If there are no gaseous reactants or products (i.e. only liquids/solids involved) OR if moles gaseous reactants = moles gaseous products, then Δn = 0 and ΔH = ΔE or ΔU).

ENERGETICS INDEX 


1.3b Treatment of experimental results

In any calorimeter the heat released or absorbed is given by

energy transferred = SHCH2O x m x ΔT    (sometimes expressed simply as q = m c ΔT)

SHCH2O = specific heat capacity of water (4.18 J g–1 K–1) i.e. it takes 4.18 J of heat energy to raise 1g/1cm3 of water by 1o.

This assumes the heat capacity of the water is the same as the solution in method 1.3a1

m = mass of the water absorbing the heat, usually grammes.

This ignores the mass of the calorimeter, thermometer, insulation etc.

ΔT = temperature change  (Tfinal – Tinitial)

This cannot take into account heat energy losses, which any experiment should be designed to minimise, so its only what you can actually measure directly.

You then have to relate this heat change to the mass/molar quantities used to get the ΔH enthalpy change in kJ mol–1.


Examples of calculations using data from various calorimetric methods

The calculations are based on experimental data alone OR a combination of standard data and experimental data.

Either way, many involve using Hess's Law, e.g. a 'simple' triangular arrangement (see Hess's Law Notes and below)

Application of Hess's Law (i)

ΔHθ1

  B

ΔHθ2

(c) doc b    

ΔHθ3

C
Clearly there are two pathways from A to B

direct and via C following the arrows direction

from Hess's Law: ΔHθ1  =  ΔHθ2  +  ΔHθ3

or    ΔHθ2  =  ΔHθ1  –  ΔHθ3

or    ΔHθ3  =  ΔHθ1  –  ΔHθ2

Application of Hess's Law (ii)

ΔHθ1

  B

ΔHθ2

(c) doc b     (c) doc b

ΔHθ3

C
In this case there are two pathways from A to C

direct and via B following the arrows direction

from Hess's Law: ΔHθ2  =  ΔHθ1  +  ΔHθ3

and   ΔHθ1  =  ΔHθ2  –  ΔHθ3

or    ΔHθ3  =  ΔHθ2  –  ΔHθ1

Always take care with the ΔH signs which ever way you set up the triangle to apply Hess's Law Although slightly more awkward, (ii) might be better suited to the way the experiment results are obtained

 


1. Determining the enthalpy of combustion of an alcohol (using method 1.3a2)

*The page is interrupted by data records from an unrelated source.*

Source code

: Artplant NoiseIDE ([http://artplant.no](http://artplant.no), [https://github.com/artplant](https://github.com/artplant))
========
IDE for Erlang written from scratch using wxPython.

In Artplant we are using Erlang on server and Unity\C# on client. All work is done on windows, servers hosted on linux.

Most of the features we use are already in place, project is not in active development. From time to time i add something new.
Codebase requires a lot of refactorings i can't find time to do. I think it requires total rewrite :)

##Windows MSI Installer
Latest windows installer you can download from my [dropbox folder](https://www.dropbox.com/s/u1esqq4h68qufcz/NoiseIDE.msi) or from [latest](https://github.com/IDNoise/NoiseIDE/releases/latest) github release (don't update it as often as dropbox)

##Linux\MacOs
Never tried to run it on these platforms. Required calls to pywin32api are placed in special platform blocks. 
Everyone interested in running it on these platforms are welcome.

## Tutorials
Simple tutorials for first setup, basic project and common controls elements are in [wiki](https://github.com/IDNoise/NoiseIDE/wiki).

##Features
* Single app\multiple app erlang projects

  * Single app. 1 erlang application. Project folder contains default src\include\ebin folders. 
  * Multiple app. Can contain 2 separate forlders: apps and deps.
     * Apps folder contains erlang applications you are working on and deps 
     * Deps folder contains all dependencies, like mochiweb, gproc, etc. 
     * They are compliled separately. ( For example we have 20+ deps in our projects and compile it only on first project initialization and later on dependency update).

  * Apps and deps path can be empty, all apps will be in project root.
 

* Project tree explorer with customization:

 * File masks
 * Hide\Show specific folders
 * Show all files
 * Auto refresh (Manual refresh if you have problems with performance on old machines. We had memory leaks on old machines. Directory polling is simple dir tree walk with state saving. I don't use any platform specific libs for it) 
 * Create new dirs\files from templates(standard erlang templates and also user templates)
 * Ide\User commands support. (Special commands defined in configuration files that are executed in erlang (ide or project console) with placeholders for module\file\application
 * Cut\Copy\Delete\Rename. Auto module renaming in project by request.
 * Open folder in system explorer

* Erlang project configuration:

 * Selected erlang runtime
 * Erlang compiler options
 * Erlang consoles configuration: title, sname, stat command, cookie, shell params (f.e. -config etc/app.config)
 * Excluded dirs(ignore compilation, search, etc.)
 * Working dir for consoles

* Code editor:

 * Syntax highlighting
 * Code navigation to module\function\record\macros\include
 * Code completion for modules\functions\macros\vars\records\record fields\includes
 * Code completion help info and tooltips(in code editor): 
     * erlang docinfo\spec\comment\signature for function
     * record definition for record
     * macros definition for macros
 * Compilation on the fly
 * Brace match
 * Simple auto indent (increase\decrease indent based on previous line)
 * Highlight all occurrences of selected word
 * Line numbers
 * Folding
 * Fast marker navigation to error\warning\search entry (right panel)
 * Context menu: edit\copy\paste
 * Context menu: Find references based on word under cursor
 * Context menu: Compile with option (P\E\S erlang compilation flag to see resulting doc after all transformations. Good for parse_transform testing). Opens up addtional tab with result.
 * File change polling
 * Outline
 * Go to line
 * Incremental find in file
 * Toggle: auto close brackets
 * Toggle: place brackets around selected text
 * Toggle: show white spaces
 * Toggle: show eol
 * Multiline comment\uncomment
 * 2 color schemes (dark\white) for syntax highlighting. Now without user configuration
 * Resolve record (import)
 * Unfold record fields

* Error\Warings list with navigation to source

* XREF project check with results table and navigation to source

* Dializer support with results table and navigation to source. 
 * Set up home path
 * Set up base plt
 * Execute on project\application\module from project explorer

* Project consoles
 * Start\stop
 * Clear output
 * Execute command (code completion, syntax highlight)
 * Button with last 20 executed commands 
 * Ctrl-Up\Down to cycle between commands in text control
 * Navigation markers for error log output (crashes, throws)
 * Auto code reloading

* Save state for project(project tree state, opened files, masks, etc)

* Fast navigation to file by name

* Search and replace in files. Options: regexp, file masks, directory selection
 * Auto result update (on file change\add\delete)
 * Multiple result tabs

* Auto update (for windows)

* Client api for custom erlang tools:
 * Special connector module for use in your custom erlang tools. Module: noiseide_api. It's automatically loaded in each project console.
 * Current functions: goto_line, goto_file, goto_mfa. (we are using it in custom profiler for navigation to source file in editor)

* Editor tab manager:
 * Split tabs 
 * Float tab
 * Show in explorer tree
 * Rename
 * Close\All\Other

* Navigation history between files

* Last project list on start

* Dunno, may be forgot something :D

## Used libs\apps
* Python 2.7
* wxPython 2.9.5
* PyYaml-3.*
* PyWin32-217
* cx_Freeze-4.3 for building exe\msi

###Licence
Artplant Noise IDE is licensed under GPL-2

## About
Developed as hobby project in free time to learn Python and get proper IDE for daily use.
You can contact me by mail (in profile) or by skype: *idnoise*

  • 100 cm3 of water (100g) was measured into the calorimeter.

  • The spirit burner contained the fuel ethanol CH3CH2OH ('alcohol') and weighed 18.62g at the start.

  • After burning it weighed 17.14g and the temperature of the water rose from 18 to 89oC.

  • The temperature rise = 89 – 18 = 71oC (exothermic, heat energy given out).

  • Mass of fuel burned = 18.62–17.14 = 1.48g.

  • Heat given out to the water = mass of water x SHCwater x temperature change

    • = 100 x 4.18 x 71 = 29678 J (for 1.48g)

  • Mr(ethanol) = 46 (H=1, C=12, O=16)

  • Therefore 1.48g ethanol = 1.48/46 = 0.03217 mol

  • So, scaling up to 1 mole of ethanol burned gives 29678 x 1 / 0.03217 = 922536 J

  • Enthalpy of combustion of ethanol = ΔHc(ethanol) = –923 kJmol–1  (only accurate to 3 sf at best)

  • for the reaction: CH3CH2OH(l) + 3O2(g) ===> 2CO2(g) + 3H2O(l)

  • The data book value for the heat of combustion of ethanol is –1367 kJmol–1, showing lots of heat loss in the experiment!

  • It is possible to get more accurate values by calibrating the calorimeter with a substance whose energy release on combustion is known.

 


2. Determining the enthalpy of combustion of benzoic acid with a bomb calorimeter (using method 1.3a3)

A bomb calorimeter had a heat capacity equivalent to 800.0 g of water.

After the complete combustion of 1.200 g of benzoic acid the temperature had risen by 9.500oC.

This an adiabatic reaction, no heat is lost to the surroundings beyond the calorimeter and the volume remains constant, so it is ΔE, the internal energy change, not ΔH.

Heat given out to the water = mass of water x SHCwater x temperature change

ΔEcalorimeter = 800 x 4.18 x 9.5 = 31768 J

Mr(C6H5COOH) = 122,  mol benzoic acid = 1.20 / 122 = 0.009836

Scaling up to 1 mole of benzoic acid: ΔE = 31768 x 1/0.009836 = 3229768 J

ΔH = ΔE + ΔnRT (n = the net change in moles of gas in the reaction)

The balanced equation under standard conditions is ...

C6H5COOH(s) +  7.5O2(g)  ===>  7CO2(g)  +  3H2O(l)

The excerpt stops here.